[ogsa-wg] GT 4.0 GRAM docs for input to BES discussions
Karl Czajkowski
karlcz at univa.com
Thu Mar 10 01:06:29 CST 2005
Here is a compact summary of the GT 4.0 WS-GRAM interface and links to
further documentation. Please start by reading the documentation
unless you are already an expert on GRAM, XSD, WSDL, and WSRF concepts.

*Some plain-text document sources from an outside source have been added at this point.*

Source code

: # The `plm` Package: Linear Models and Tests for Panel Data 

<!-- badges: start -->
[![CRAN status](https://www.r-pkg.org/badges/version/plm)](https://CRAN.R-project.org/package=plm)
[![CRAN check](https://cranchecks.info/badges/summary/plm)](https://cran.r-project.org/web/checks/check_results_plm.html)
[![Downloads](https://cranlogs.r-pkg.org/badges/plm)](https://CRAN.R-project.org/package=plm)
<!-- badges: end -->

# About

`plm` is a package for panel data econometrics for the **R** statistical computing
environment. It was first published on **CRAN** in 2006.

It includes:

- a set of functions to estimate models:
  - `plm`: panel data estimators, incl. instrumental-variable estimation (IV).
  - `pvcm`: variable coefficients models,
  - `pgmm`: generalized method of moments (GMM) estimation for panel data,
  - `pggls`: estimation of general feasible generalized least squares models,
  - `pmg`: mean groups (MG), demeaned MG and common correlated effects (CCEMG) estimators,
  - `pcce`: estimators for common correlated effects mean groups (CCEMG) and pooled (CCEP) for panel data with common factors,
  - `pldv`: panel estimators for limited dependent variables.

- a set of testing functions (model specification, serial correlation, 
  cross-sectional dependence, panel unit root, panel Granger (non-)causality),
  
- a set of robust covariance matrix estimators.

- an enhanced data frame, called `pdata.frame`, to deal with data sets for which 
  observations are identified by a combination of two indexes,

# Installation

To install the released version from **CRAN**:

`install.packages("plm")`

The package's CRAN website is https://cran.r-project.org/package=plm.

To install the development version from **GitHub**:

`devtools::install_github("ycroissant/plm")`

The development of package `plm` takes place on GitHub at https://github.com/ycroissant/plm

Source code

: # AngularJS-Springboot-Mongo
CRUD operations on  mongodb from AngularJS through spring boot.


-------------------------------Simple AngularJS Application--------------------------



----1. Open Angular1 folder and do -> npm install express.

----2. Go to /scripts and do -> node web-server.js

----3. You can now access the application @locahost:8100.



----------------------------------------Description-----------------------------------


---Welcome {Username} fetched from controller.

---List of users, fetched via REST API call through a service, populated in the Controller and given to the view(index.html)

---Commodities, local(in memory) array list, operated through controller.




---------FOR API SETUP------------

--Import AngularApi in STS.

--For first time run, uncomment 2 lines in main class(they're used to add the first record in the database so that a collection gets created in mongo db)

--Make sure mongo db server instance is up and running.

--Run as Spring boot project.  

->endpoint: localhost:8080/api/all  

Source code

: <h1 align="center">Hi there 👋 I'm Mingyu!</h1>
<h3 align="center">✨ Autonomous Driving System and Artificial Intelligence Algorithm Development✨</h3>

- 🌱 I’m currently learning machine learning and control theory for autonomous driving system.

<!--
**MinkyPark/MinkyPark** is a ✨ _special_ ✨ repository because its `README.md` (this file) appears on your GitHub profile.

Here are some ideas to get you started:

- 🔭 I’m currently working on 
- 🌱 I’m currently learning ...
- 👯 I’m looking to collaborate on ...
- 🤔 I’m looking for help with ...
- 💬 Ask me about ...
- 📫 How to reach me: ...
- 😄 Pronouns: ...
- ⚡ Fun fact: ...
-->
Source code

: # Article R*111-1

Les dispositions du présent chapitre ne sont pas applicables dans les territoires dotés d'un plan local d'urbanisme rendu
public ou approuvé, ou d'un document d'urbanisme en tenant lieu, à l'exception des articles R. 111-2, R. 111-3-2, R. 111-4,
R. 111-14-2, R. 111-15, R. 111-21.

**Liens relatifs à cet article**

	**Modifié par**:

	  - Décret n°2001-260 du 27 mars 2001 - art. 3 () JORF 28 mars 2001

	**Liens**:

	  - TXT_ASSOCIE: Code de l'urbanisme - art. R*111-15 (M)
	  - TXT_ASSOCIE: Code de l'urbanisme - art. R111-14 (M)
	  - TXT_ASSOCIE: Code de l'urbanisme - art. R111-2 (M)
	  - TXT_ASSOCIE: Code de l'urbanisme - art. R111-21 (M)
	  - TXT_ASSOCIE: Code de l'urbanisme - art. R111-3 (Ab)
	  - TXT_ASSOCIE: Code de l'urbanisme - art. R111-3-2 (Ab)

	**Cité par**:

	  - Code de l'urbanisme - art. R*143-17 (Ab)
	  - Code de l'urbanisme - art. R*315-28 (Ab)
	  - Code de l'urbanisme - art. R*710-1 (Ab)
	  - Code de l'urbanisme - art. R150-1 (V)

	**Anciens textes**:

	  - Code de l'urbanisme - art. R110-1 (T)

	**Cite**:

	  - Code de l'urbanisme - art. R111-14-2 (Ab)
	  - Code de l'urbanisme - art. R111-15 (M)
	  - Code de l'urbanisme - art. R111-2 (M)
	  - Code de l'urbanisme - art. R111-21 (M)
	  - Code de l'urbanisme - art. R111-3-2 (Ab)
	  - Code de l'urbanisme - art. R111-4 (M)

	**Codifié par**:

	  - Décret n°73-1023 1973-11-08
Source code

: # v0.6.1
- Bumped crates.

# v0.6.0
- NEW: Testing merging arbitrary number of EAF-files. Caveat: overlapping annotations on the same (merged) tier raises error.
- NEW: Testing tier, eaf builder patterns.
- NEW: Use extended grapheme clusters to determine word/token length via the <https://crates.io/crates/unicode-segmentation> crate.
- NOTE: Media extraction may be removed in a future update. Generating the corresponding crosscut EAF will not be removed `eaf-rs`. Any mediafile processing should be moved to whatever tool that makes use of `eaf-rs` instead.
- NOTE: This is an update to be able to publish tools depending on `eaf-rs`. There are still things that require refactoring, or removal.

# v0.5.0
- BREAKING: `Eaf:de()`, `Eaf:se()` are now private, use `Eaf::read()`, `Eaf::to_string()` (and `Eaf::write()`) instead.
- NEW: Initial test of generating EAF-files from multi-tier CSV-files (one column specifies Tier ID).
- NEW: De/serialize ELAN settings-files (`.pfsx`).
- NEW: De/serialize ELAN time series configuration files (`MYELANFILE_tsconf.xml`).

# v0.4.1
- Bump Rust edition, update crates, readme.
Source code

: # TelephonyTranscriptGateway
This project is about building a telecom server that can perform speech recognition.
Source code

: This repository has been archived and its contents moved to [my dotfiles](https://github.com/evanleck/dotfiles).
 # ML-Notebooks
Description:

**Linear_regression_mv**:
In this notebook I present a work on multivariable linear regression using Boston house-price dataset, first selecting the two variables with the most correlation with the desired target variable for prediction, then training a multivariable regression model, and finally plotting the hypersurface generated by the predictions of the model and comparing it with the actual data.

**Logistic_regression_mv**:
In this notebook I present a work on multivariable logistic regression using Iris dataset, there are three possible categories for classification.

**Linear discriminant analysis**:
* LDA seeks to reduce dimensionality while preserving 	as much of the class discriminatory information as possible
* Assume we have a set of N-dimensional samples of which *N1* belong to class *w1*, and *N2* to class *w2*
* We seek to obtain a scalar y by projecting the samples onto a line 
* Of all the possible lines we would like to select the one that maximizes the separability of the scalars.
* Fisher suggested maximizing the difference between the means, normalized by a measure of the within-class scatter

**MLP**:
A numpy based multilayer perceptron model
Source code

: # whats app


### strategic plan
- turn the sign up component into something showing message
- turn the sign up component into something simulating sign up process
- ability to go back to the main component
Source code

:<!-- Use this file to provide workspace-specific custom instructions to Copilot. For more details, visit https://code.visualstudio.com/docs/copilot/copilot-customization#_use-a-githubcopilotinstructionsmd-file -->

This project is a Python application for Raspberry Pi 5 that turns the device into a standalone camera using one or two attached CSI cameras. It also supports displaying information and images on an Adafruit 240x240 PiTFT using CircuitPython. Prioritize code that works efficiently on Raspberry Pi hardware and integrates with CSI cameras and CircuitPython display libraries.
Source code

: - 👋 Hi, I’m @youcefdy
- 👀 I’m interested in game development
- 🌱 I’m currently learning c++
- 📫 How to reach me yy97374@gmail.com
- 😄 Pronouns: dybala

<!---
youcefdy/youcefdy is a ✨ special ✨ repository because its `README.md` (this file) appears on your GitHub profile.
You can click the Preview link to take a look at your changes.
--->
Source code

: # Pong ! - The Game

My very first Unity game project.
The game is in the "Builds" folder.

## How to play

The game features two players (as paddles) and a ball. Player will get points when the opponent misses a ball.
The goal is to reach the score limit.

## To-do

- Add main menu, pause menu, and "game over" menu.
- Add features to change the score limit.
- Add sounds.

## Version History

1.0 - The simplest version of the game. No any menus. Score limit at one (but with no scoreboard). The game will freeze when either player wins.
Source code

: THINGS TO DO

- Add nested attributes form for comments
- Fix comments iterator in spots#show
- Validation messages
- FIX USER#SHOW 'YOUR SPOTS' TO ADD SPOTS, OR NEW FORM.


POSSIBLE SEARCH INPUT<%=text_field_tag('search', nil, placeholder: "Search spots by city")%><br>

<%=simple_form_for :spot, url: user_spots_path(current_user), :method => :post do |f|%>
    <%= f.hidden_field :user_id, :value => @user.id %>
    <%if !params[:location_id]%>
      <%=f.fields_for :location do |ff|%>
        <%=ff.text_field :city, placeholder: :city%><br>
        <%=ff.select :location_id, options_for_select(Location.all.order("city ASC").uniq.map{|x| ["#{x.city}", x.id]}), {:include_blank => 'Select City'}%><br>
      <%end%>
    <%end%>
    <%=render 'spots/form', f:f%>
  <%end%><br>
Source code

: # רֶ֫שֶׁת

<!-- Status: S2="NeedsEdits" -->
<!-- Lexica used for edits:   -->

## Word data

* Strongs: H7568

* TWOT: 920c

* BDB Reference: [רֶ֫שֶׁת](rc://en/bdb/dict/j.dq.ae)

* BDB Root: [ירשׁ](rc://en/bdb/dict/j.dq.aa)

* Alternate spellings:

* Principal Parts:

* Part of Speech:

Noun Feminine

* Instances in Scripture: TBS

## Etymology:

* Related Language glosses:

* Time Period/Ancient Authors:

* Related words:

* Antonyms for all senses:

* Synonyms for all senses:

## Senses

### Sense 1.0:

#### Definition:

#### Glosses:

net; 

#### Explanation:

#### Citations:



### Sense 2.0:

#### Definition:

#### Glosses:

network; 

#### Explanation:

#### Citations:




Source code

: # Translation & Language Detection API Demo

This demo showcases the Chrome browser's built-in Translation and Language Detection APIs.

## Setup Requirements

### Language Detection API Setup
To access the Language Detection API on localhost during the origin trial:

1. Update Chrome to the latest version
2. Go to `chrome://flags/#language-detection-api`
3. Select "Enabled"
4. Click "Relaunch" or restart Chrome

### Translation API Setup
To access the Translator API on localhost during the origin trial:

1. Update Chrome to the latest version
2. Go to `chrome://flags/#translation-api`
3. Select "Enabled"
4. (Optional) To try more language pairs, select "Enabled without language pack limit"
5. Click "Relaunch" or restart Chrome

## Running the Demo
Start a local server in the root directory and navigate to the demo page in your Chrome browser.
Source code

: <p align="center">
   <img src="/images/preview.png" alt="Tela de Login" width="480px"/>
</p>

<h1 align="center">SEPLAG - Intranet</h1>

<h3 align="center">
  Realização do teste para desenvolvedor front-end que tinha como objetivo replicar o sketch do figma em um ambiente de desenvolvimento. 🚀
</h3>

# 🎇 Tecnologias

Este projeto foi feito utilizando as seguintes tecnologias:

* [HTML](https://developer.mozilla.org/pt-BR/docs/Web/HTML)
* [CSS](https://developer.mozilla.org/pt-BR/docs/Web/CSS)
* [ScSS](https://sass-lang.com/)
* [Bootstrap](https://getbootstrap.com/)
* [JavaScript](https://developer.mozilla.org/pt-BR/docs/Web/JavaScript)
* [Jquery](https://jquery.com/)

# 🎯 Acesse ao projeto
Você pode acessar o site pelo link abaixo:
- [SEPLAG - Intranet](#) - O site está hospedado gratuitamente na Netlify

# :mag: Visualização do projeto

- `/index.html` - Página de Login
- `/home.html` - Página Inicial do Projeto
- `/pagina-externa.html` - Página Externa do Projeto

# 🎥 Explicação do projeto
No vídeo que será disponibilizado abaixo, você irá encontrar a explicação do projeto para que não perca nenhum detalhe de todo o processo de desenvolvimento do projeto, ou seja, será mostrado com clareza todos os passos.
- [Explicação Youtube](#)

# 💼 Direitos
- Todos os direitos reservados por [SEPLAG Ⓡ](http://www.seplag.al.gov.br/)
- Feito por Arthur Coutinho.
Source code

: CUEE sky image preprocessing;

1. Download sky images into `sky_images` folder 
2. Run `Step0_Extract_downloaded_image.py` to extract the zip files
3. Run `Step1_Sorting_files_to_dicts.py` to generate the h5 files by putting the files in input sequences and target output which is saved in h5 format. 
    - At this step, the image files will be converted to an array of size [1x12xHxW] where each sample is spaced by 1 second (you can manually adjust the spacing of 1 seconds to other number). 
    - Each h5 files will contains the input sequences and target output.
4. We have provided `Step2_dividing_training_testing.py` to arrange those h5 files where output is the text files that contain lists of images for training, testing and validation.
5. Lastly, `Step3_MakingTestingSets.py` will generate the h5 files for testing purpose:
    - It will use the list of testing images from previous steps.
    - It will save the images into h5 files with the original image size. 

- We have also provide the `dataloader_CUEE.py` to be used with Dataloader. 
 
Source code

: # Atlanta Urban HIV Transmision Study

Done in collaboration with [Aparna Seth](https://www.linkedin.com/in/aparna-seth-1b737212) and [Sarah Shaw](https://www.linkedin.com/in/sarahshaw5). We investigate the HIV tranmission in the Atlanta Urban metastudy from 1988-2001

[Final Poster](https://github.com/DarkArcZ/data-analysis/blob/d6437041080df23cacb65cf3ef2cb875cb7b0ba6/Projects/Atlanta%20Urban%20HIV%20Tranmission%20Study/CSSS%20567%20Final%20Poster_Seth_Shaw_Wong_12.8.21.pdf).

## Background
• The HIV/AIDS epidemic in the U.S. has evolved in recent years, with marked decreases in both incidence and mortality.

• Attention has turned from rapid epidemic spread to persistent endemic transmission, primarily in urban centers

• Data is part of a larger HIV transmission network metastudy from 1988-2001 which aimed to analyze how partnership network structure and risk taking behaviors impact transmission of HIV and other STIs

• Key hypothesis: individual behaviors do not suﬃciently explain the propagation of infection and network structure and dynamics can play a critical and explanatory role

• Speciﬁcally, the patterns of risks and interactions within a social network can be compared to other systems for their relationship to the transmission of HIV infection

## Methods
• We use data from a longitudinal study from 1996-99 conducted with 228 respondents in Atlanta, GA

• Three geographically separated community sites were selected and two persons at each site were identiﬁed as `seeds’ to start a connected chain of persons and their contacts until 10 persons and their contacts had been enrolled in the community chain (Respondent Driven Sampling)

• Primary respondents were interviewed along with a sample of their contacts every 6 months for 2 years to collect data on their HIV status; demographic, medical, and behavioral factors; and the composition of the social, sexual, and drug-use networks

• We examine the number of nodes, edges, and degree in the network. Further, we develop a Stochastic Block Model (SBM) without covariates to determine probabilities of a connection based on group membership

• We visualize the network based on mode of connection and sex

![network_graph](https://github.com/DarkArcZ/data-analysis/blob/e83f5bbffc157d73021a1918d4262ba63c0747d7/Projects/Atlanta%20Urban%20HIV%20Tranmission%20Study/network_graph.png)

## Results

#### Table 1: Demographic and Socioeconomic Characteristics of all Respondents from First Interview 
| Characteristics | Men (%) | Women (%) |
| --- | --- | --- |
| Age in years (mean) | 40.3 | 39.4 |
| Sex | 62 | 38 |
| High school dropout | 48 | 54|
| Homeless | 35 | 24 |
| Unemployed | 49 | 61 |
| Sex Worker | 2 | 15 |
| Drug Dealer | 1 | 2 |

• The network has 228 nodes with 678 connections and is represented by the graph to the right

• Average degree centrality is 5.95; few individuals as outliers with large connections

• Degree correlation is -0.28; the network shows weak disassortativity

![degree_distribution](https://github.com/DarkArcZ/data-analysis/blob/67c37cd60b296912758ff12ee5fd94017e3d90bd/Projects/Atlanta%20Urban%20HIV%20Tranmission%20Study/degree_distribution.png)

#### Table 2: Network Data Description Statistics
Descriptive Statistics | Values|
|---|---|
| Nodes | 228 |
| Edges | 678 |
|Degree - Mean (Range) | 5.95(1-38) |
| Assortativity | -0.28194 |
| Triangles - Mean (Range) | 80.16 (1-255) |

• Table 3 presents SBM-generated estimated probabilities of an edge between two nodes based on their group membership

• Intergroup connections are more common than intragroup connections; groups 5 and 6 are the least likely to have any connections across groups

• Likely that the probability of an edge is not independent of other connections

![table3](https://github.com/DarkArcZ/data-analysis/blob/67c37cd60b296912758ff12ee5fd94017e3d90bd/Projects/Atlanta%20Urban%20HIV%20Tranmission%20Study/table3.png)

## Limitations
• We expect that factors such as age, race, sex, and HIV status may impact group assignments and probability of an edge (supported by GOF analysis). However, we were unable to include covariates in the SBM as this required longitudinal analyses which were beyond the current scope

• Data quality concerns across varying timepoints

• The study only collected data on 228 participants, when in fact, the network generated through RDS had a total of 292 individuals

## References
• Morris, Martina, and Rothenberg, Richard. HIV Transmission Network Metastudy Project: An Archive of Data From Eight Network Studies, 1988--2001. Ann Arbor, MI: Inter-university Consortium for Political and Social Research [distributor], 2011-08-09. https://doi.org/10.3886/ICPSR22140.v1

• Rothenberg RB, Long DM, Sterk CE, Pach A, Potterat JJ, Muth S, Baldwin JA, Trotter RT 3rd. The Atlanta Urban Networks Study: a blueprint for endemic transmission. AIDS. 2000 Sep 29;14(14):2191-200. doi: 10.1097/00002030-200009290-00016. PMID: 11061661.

---------------------------------------------------------
GT 4.0 WS-GRAM documentation
Note, these documents are in draft form...
1) GRAM Key Concepts
http://www-unix.globus.org/toolkit/docs/development/4.0-drafts/execution/key/
2) WS-GRAM Approach
http://www-unix.globus.org/toolkit/docs/development/4.0-drafts/execution/key/WS_GRAM_Approach.html
3) Semantics and syntax of WSDL
http://www-unix.globus.org/toolkit/docs/development/4.0-drafts/execution/wsgram/WS_GRAM_Public_Interfaces.html#wsdl
4) Job Description Language
http://www-unix.globus.org/toolkit/docs/development/4.0-drafts/execution/wsgram/schemas/mjs_job_description.html
5) Links to more WS-GRAM docs than you can shake a stick at
http://www-unix.globus.org/toolkit/docs/development/4.0-drafts/execution/wsgram/
Because this is already a lot of documentation, the following is a
terse overview of the WSDL rendering of the core WS-GRAM job
discovery, submission, monitoring, and cancellation interface.
---------------------------------------------------------
PORTTYPE ManagedJobFactoryPortType
The Managed Job Factory Resource (MJFR) represents one localized job
scheduler or compute element. (In GT 4.0, there is a separate MJFR
for each deployed local scheduler adapter on a host.)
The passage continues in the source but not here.